Method and apparatus for detecting visual words which are representative of a specific image category

The present invention concerns a method for detecting visual words which are representative of a specific image category from a visual codebook obtained from visual local descriptors extracted from training images.

Because of the rapid growth of networks and the fast evolution of content sharing solutions, people are getting more and more easy access to a variety of numerical documents in an 'Anytime, Anywhere'. This fact raises the challenge of data traceability and authentication.

Indeed, a document has cultural and commercial value at the same time. On one hand, from the cultural point of view, the traceability of document can be of great interest in database search. This can be useful in history, human science or any other research domain. It could be interesting, for example, to analyze viewing statistics of a given political speech or documentary film... Thus traceability is an important feature that contributes to the enrichment of documents by making its indexing and retrieval more efficient and exploitable. On the other hand, digital content producers, distributors as well as copyright holders are careful to guarantee the traceability of their content and protect their commercial rights on distributed content. This legal aspect of documents traceability is fundamental.

Without loss of generality, the aim of document traceability (or authentication) can be:

· Copyright enforcement: copyright holders need to know where and how their content is used.

• Monitoring: it consists in supervising a multimedia source (web, magazines, newspapers, TV...) and detect any usage of a given document.

• Copy detection: copy detection consists in identifying the original content. The main difference between monitoring and copy detection is the nature of transformations that are managed. Indeed, monitoring usually handles soft distortions whereas copy detection handles strong attacks. Thus, copy detection is more general than monitoring.

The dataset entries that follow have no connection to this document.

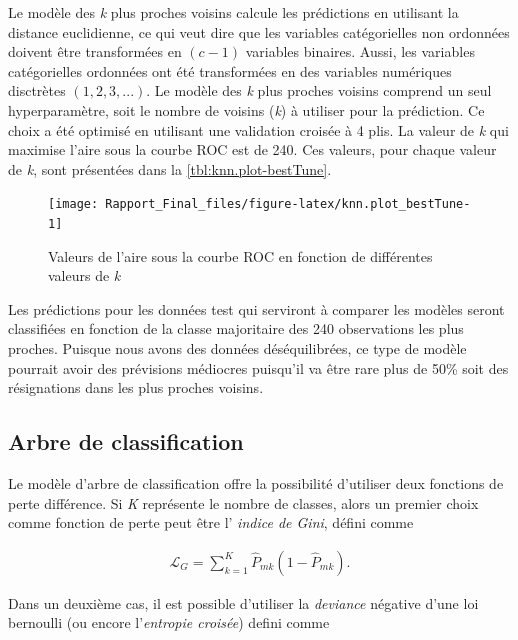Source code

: \documentclass[]{article}
\begin{document}
Le modèle des \emph{k} plus proches voisins calcule les prédictions en
utilisant la distance euclidienne, ce qui veut dire que les variables
catégorielles non ordonnées doivent être transformées en \((c-1)\)
variables binaires. Aussi, les variables catégorielles ordonnées ont été
transformées en des variables numériques disctrètes \((1, 2, 3,...)\).
Le modèle des \emph{k} plus proches voisins comprend un seul
hyperparamètre, soit le nombre de voisins (\emph{k}) à utiliser pour la
prédiction. Ce choix a été optimisé en utilisant une validation croisée
à 4 plis. La valeur de \emph{k} qui maximise l'aire sous la courbe ROC
est de 240. Ces valeurs, pour chaque valeur de \emph{k}, sont présentées
dans la \autoref{tbl:knn.plot-bestTune}.

\begin{figure}

{\centering \texttt{[image: Rapport\_Final\_files/figure-latex/knn.plot\_bestTune-1]} 

}

\caption{\label{tbl:knn.plot-bestTune} Valeurs de l'aire sous la courbe ROC en fonction de différentes valeurs de \emph{k}}\label{fig:knn.plot_bestTune}
\end{figure}

Les prédictions pour les données test qui serviront à comparer les
modèles seront classifiées en fonction de la classe majoritaire des 240
observations les plus proches. Puisque nous avons des données
déséquilibrées, ce type de modèle pourrait avoir des prévisions
médiocres puisqu'il va être rare plus de 50\% soit des résignations dans
les plus proches voisins.

\newpage

\subsection{Arbre de classification}\label{arbre-de-classification}

Le modèle d'arbre de classification offre la possibilité d'utiliser deux
fonctions de perte différence. Si \emph{K} représente le nombre de
classes, alors un premier choix comme fonction de perte peut être l'
\emph{indice de Gini}, défini comme

\begin{align}
    \mathcal{L}_G = \sum_{k=1}^K \widehat{P}_{mk} (1 - \widehat{P}_{mk}).
\end{align}

Dans un deuxième cas, il est possible d'utiliser la \emph{deviance}
négative d'une loi bernoulli (ou encore l'\emph{entropie croisée})
defini comme
\end{document}
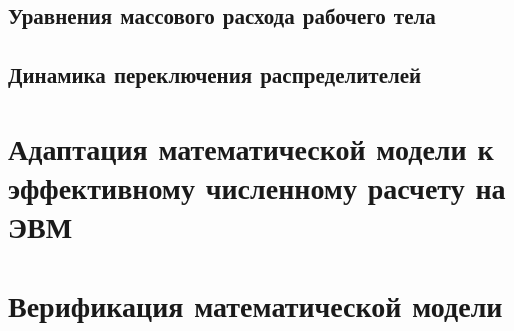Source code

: \subsection{Уравнения массового расхода рабочего тела}\label{sec:ch2/sec3/subsec1}

\subsection{Динамика переключения распределителей}\label{sec:ch2/sec3/subsec2}


\section{Адаптация математической модели к эффективному численному расчету на ЭВМ}\label{sec:ch2/sec5}

\section{Верификация математической модели}\label{sec:ch2/sec6}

A document may comprise text and/or images and/or video and/or any other multimedia content.

The traceability of document which includes text means detecting text documents which belong to a specific category, i.e. documents which talk about a same subject-matter. This is usually carried out using text-based matching in which a list of words which are representative of the specific category is built. Such a list is usually called list of stop words in the state of the art.

For example, L. Hao ("Automatic Identification of Stop Words in Chinese Text Classification," 2008 International Conference on Computer Science and Software Engineering, 2008, pp. 718-722) builds a list of stop words by gathering words which are both frequent in the text of a document and not correlated with existing document categories. The method implies the collection of large sets for various categories and is limited to build a list of stop words for characterising a specific category of documents from text analysis.

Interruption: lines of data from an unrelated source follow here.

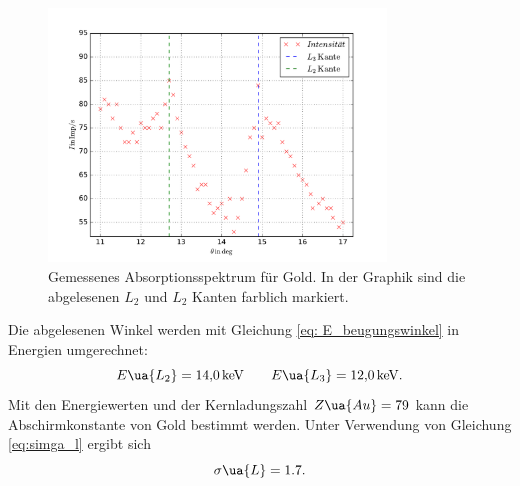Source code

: \begin{figure}
  \centering
  \includegraphics[width=0.8\textwidth]{../Messdaten/gold.pdf}
  \caption{Gemessenes Absorptionsspektrum für Gold. In der Graphik sind die abgelesenen $L_2$ und $L_2$ Kanten farblich markiert.} %
  \label{fig: absotp_gold}
\end{figure}
Die abgelesenen Winkel werden mit Gleichung \eqref{eq: E_beugungswinkel} in Energien umgerechnet:
\begin{equation}
  \label{eq:l_kanten_gold}
  E\ua{L_2}=\SI{14.0}{\kilo\eV}  \qquad   E\ua{L_3}=\SI{12.0}{\kilo\eV}.
\end{equation}
Mit den Energiewerten und der Kernladungszahl $Z\ua{Au}=79$ kann die Abschirmkonstante
von Gold bestimmt werden. Unter Verwendung von Gleichung \eqref{eq:simga_l} ergibt sich
\begin{equation*}
    \sigma\ua{L}=1.7.
\end{equation*}

\FloatBarrier
\FloatBarrier
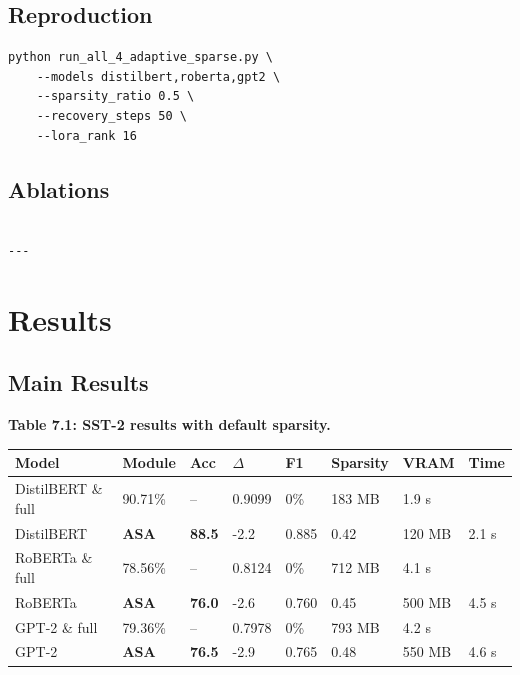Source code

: \subsection{Reproduction}

\begin{lstlisting}
python run_all_4_adaptive_sparse.py \
    --models distilbert,roberta,gpt2 \
    --sparsity_ratio 0.5 \
    --recovery_steps 50 \
    --lora_rank 16
\end{lstlisting}

\subsection{Ablations}

\begin{lstlisting}

---
\end{lstlisting}


\section{Results}

\subsection{Main Results}

\textbf{Table 7.1: SST-2 results with default sparsity.}

\begin{table}[H]
\centering
\small
\begin{tabular}{llllllll}
\toprule
\textbf{Model} & \textbf{Module} & \textbf{Acc} & \textbf{$\Delta$} & \textbf{F1} & \textbf{Sparsity} & \textbf{VRAM} & \textbf{Time} \\
\midrule
DistilBERT \& full & 90.71\% & -- & 0.9099 & 0\% & 183 MB & 1.9 s \\
DistilBERT & \textbf{ASA} & \textbf{88.5} & -2.2 & 0.885 & 0.42 & 120 MB & 2.1 s \\
RoBERTa \& full & 78.56\% & -- & 0.8124 & 0\% & 712 MB & 4.1 s \\
RoBERTa & \textbf{ASA} & \textbf{76.0} & -2.6 & 0.760 & 0.45 & 500 MB & 4.5 s \\
GPT-2 \& full & 79.36\% & -- & 0.7978 & 0\% & 793 MB & 4.2 s \\
GPT-2 & \textbf{ASA} & \textbf{76.5} & -2.9 & 0.765 & 0.48 & 550 MB & 4.6 s \\
\bottomrule
\end{tabular}
\end{table}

W.J. Wilbur and K. Sirotkin ("The automatic identification of stop words," Journal of information science, vol. 18, 1992, p. 45) identify stop words as words having the same probability of occurring in a pair of related text documents as in random pairs. They collect pairs of related text documents and random pairs of documents and identify words that are almost as frequent in both these two collections. As they consider random pair of documents to detect stop words, their method is unable to detect words which characterise a specific category. It is only able to detect general stop words.

Traceability means traceability of images but also traceability of any other documents which include, for example, text. Traceability is usually carried out using visual-word-based indexing and matching.

A visual word is an index of a reference codebook which gathers a finite set of visual words previously computed from a set of training images.

A set of visual words is standalone, i.e. it may be used independently of the documents from which this set has been computed. Visuals words may thus be used for different purposes such as false positives removal in image or video retrieval, image or video retrieval recall improvement, image or video classification, image or video annotation, image or video segmentation and image or video clustering. This list of applications is not restrictive but is given only to illustrate the broad scope of the present invention in image and more generally in document retrieval.

J. Sivic and A. Zisserman ("Video Google: A Text Retrieval Approach to Object

Matching in Videos," Computer Vision, IEEE International Conference on, Los Alamitos, CA, USA: IEEE Computer Society, 2003, p. 1470) propose a visual-word- based indexing and matching techniques, called the Inverse Document Frequency weighting (IDF), where an histogram is built, each bin of which being relative to a visual word i computed from a video and weighted by a coefficient c(i). The coefficient c(i) is designed to be high if the visual word i is rare in a reference codebook and low if the visual word i is frequent in the reference codebook. This approach is useful to handle visual words that are common in all the images of a video but is inefficient to characterise a specific image category. To make an analogy with text retrieval, the IDF weighting scheme will handle correctly words like "the", "has", "like" but category specific words such as "gene" or "cell" will still have a high weight because these words are rare in a text. This will be problematic if a document, similar to another document, already categorised as belonging to biological domain, is looking for because all the documents, which would contain rare words, would be very similar .

H. Jegou, M. Douze, and C. Schmid, ("On the burstiness of visual elements," Computer Vision and Pattern Recognition, 2009. CVPR 2009. IEEE Conference on, 2009, pp. 1169-1176) try to overcome the problems of recurrent visual words (burstiness) with a more sophisticated weighting. They modify the scoring scheme to take burstiness into account. Their modification takes place at two different levels: image to image comparison and image to base comparison. In both cases, they are unable to capture the specificity of one image category and they never explicitly build a list of visual words which is relative to a specific image category.

The "Bag of Features" indexation (BoF) is another visual-word-based indexing and matching technique which transposes techniques that have been successfully employed in text retrieval to image retrieval.

The BoF indexation of an image I, as illustrated in Fig. 1, is a process that takes as input the image I and computes a set of visual words VWj it contains, their position in the image I and eventually other relevant information. It implies the detection of interest points on the image, the extraction of patches, the computation of visual descriptors on each patch and their assignment to visual words of a reference codebook.

Detecting interest points means computing a set of points from the input image I. The points are usually characterized by their position but also by their scale. The aim of the interest point detection is to detect points that are stable under global or local transformation. Given the image I, an interest point detector is applied on it and the resulting interest points are stored. There are many different interest point detector algorithms in the state of the art : DoG detector (David G. Lowe, "Distinctive image features from scale-invariant keypoints," International Journal of Computer Vision, 60, 2 (2004), pp. 91-110), Hessian Affme... (T. Tuytelaars and K. Mikolajczyk, "Local invariant feature detectors: a survey," Foundations and Trends® in Computer Graphics and Vision, vol. 3, 2008, pp. 177-280.)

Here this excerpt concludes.